Here is my situation:

1. We moved back to Germany in summer 2019, I opened a bank account with my natural german ID (no ties to the US), born in Germany, never was asked about the US. I also never made any transfers whatsoever from a US bank account to my German account. My german account has about 40,000+ Euros in it which I brought from my savings in the US in cash. So there shouldn't be any issues with ever being confronted about FATCA - am I correct or am I missing something?!
I don't plan on filing the FATCA crap because once you do it you're forced to send information about it every year, and god forbid you forget it one year, you're slapped with a massive fine - no thank you, why open up a can of worms.
Question: What are the chances the I.R-S finds this account? If they do will I face the 10k fine? Does anyone have experiences or knowledge of someone that has gotten charged this 10k penalty especially if they "find it" and you never disclosed anything or is this just threads and all cases get eventually an abatement?! What can happen worst case in this scenario?

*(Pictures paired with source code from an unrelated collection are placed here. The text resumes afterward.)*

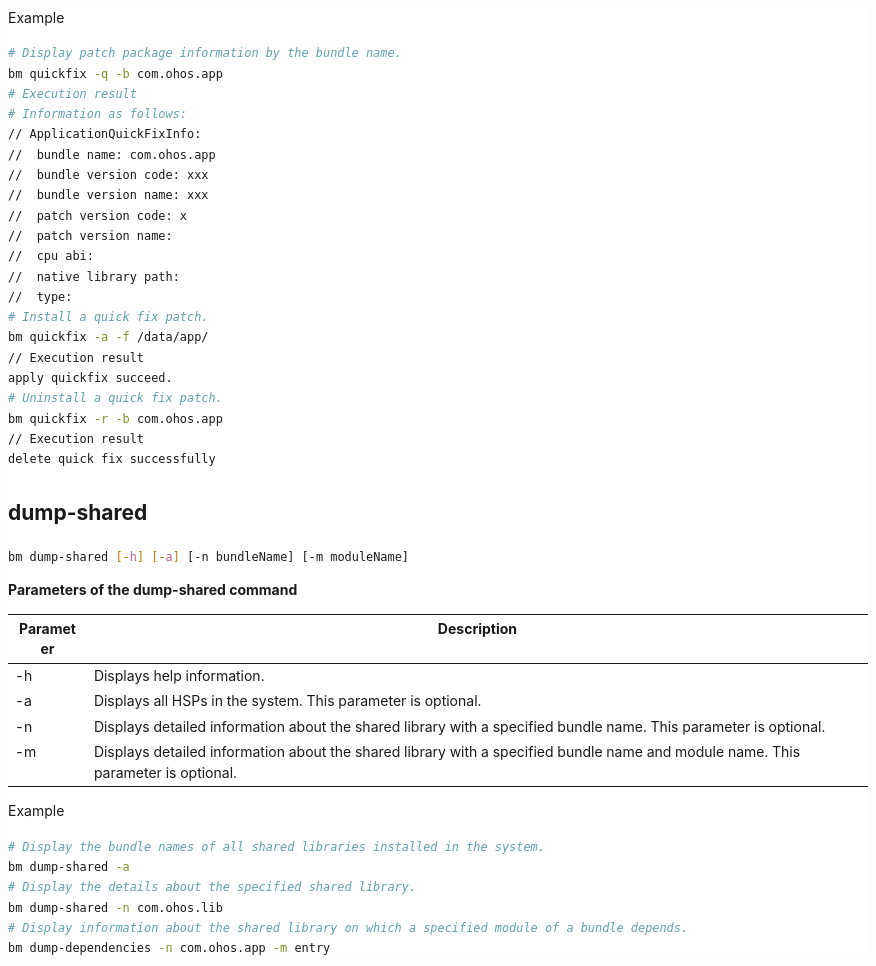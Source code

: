 

Example

```bash
# Display patch package information by the bundle name.
bm quickfix -q -b com.ohos.app
# Execution result
# Information as follows:
// ApplicationQuickFixInfo:
//  bundle name: com.ohos.app
//  bundle version code: xxx
//  bundle version name: xxx
//  patch version code: x
//  patch version name:
//  cpu abi:
//  native library path:
//  type:
# Install a quick fix patch.
bm quickfix -a -f /data/app/
// Execution result
apply quickfix succeed.
# Uninstall a quick fix patch.
bm quickfix -r -b com.ohos.app
// Execution result
delete quick fix successfully
```

## dump-shared

```bash
bm dump-shared [-h] [-a] [-n bundleName] [-m moduleName]
```

  **Parameters of the dump-shared command**

| Parameter| Description|
| -------- | -------- |
| -h | Displays help information.|
| -a | Displays all HSPs in the system. This parameter is optional.|
| -n | Displays detailed information about the shared library with a specified bundle name. This parameter is optional.|
| -m | Displays detailed information about the shared library with a specified bundle name and module name. This parameter is optional.|


Example

```bash
# Display the bundle names of all shared libraries installed in the system.
bm dump-shared -a
# Display the details about the specified shared library.
bm dump-shared -n com.ohos.lib
# Display information about the shared library on which a specified module of a bundle depends.
bm dump-dependencies -n com.ohos.app -m entry
```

2. I work for myself in Germany doing online work for non-US companies, in the US I always did my taxes and paid the self-employment tax. My wife does not work, she is also american and my (our) annual income last year hit about 16,000 Euros. Now since we didn't even hit the threshold of $24,800 for that year (married couple) I should be in the clear for not even filing - then I read an article that one must file regardless if you're self-employed and make at least $300 or so. Now I realize Germany-US has a $104k+ foreign income exclusion so one way or another I never owe anything to the US anyways.
Question: Do I need to file? Should I file? What can happen worst case scenario if I don't file?

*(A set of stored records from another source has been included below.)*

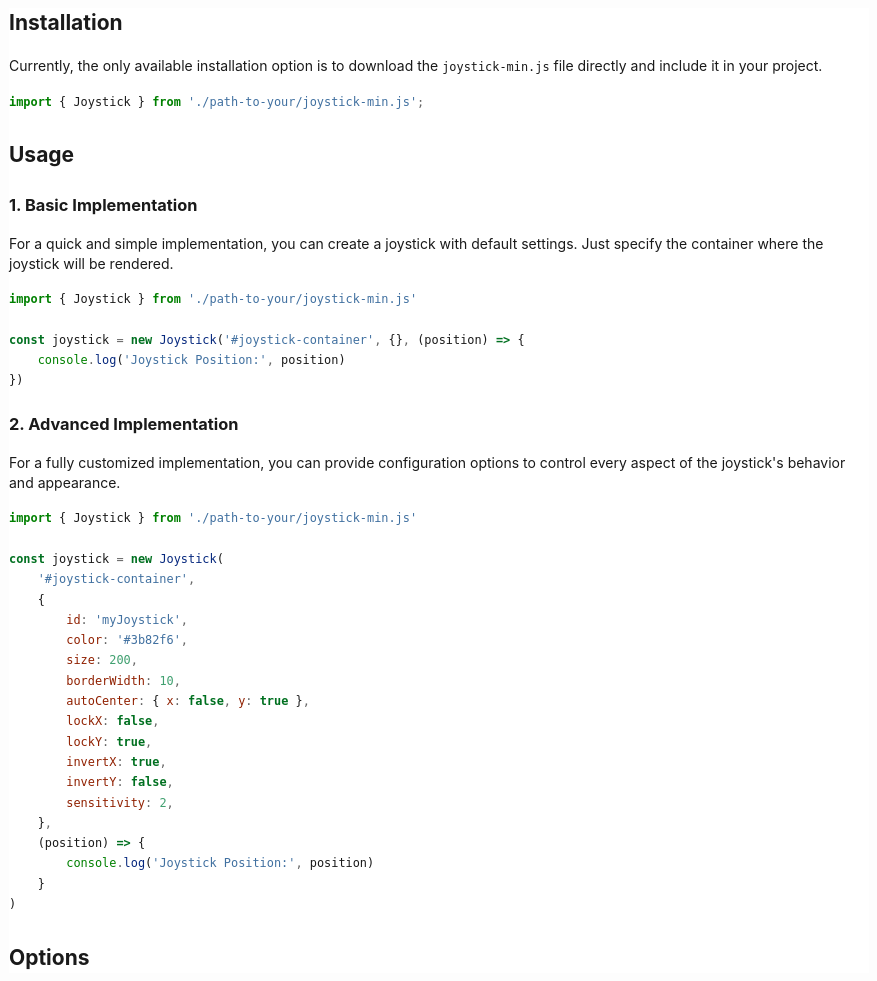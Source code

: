 ## Installation

Currently, the only available installation option is to download the `joystick-min.js` file directly and include it in your project.

```JavaScript
import { Joystick } from './path-to-your/joystick-min.js';
```

## Usage

### 1. Basic Implementation

For a quick and simple implementation, you can create a joystick with default settings. Just specify the container where the joystick will be rendered.

```JavaScript
import { Joystick } from './path-to-your/joystick-min.js'

const joystick = new Joystick('#joystick-container', {}, (position) => {
    console.log('Joystick Position:', position)
})
```

### 2. Advanced Implementation

For a fully customized implementation, you can provide configuration options to control every aspect of the joystick's behavior and appearance.

```JavaScript
import { Joystick } from './path-to-your/joystick-min.js'

const joystick = new Joystick(
    '#joystick-container',
    {
        id: 'myJoystick',
        color: '#3b82f6',
        size: 200,
        borderWidth: 10,
        autoCenter: { x: false, y: true },
        lockX: false,
        lockY: true,
        invertX: true,
        invertY: false,
        sensitivity: 2,
    },
    (position) => {
        console.log('Joystick Position:', position)
    }
)
```

## Options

3. We do live in a house that my family owns and my parents want to transfer the deed into my name, basically passing the house on to me. All my family are german, non-americans. Am I supposed to file anything with the IRS if my parents pass the house in Germany on to me or not?!
I am very uncertain to own anything at the moment, simply because I am scared having anything in my name in the event the US would ever come after me for anything in the future - say I accumulate some sort of tax debt in the future that I can't pay or they slap me with insane penalities like 10k fbar etc, could they take my house in Germany or put a lien on it or force me to sell it?! I am just scared because this house to me is meaningful as my anchestry built it a long time ago and it's been in the family, so I don't want to own something so precious that could be taken from me or jeopardized because of dumb US tax laws that I might have ignored in the past... What are worst case scenarios?!

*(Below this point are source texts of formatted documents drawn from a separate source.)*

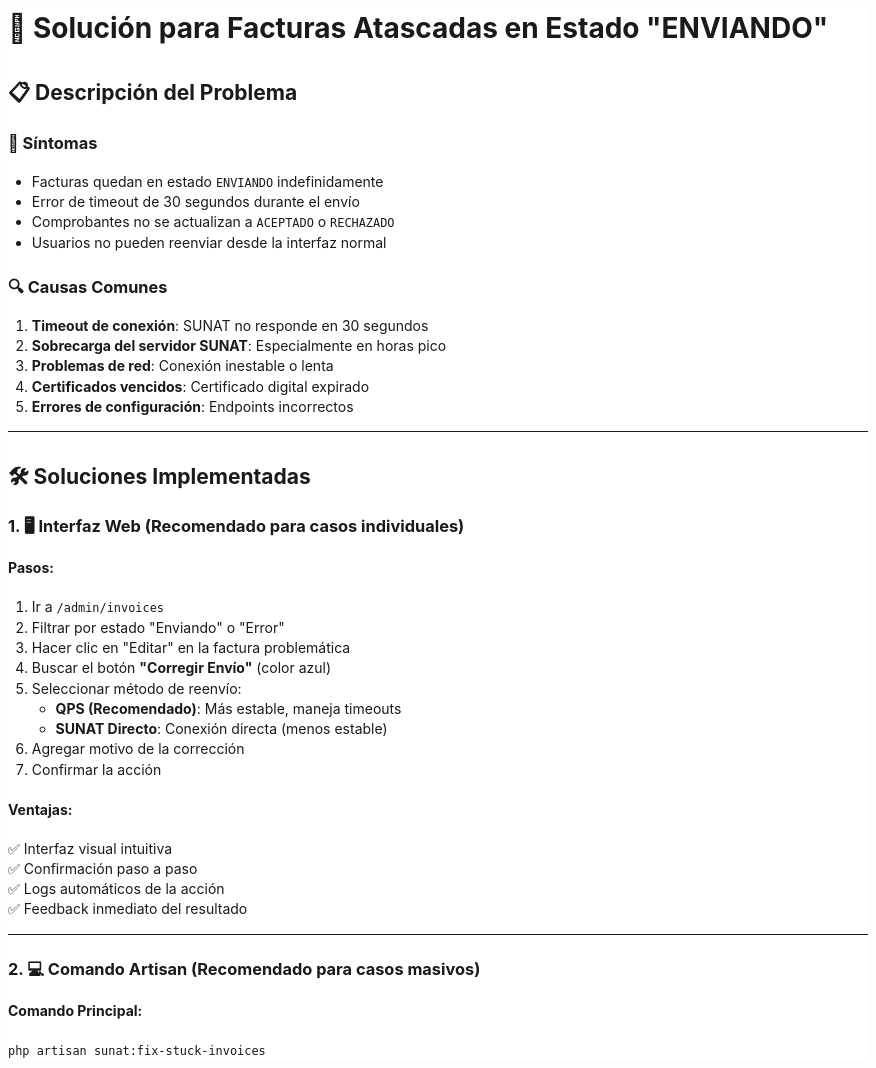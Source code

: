 # 🔧 Solución para Facturas Atascadas en Estado "ENVIANDO"

## 📋 Descripción del Problema

### 🚨 Síntomas
- Facturas quedan en estado `ENVIANDO` indefinidamente
- Error de timeout de 30 segundos durante el envío
- Comprobantes no se actualizan a `ACEPTADO` o `RECHAZADO`
- Usuarios no pueden reenviar desde la interfaz normal

### 🔍 Causas Comunes
1. **Timeout de conexión**: SUNAT no responde en 30 segundos
2. **Sobrecarga del servidor SUNAT**: Especialmente en horas pico
3. **Problemas de red**: Conexión inestable o lenta
4. **Certificados vencidos**: Certificado digital expirado
5. **Errores de configuración**: Endpoints incorrectos

---

## 🛠️ Soluciones Implementadas

### 1. 🖥️ **Interfaz Web** (Recomendado para casos individuales)

#### Pasos:
1. Ir a `/admin/invoices`
2. Filtrar por estado "Enviando" o "Error"
3. Hacer clic en "Editar" en la factura problemática
4. Buscar el botón **"Corregir Envío"** (color azul)
5. Seleccionar método de reenvío:
   - **QPS (Recomendado)**: Más estable, maneja timeouts
   - **SUNAT Directo**: Conexión directa (menos estable)
6. Agregar motivo de la corrección
7. Confirmar la acción

#### Ventajas:
✅ Interfaz visual intuitiva  
✅ Confirmación paso a paso  
✅ Logs automáticos de la acción  
✅ Feedback inmediato del resultado  

---

### 2. 💻 **Comando Artisan** (Recomendado para casos masivos)

#### Comando Principal:
```bash
php artisan sunat:fix-stuck-invoices
```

4. I do own cryptocurrency, none on a US exchange. In the future I plan on paying some of that out to myself in Germany.
Question: If I sell crypto I held for over 1 year, those gains fall under long term capital gains and those are tax free up to $80k per year for a married couple as far as I know. So as an expat let's assume I make 100k USD as income (work and short term capital gains) and 80k on long term capital gains, would I face taxes in the US or not? The foreign earned income exclusion should cover my 100k income and the 80k longterm gains should be covered too or does the 80k longterm gains fall also within the 104k income exclusion?!
I am asking this example so that in the future, even if I don't file and at some point I do have to file, that I don't create tax debt and also fall within exclusion amounts. In Germany longterm gains are not taxed, in the US unfortunately they are.


Let me be clear, I am not looking to evade anything nor to break the law in any way but I just feel a huge amount of stress thinking of doing this whole tax crap and account disclosures simply because of my US passport and also feel like this is a massive intrusion in my privacy.
My biggest issue with filing is that once I do, I am in the FBAR machinery, the 1040 tax machinery, can't get away anymore - the second biggest issue is that I read that 1 in 20 expat returns are audited. Now I've never been audited, always did my taxes, always paid all up and I simply don't want to deal with the stress of random BS audits, especially since of what I read this happens at 3AM sometimes because of the time differences. It's just a huge burden.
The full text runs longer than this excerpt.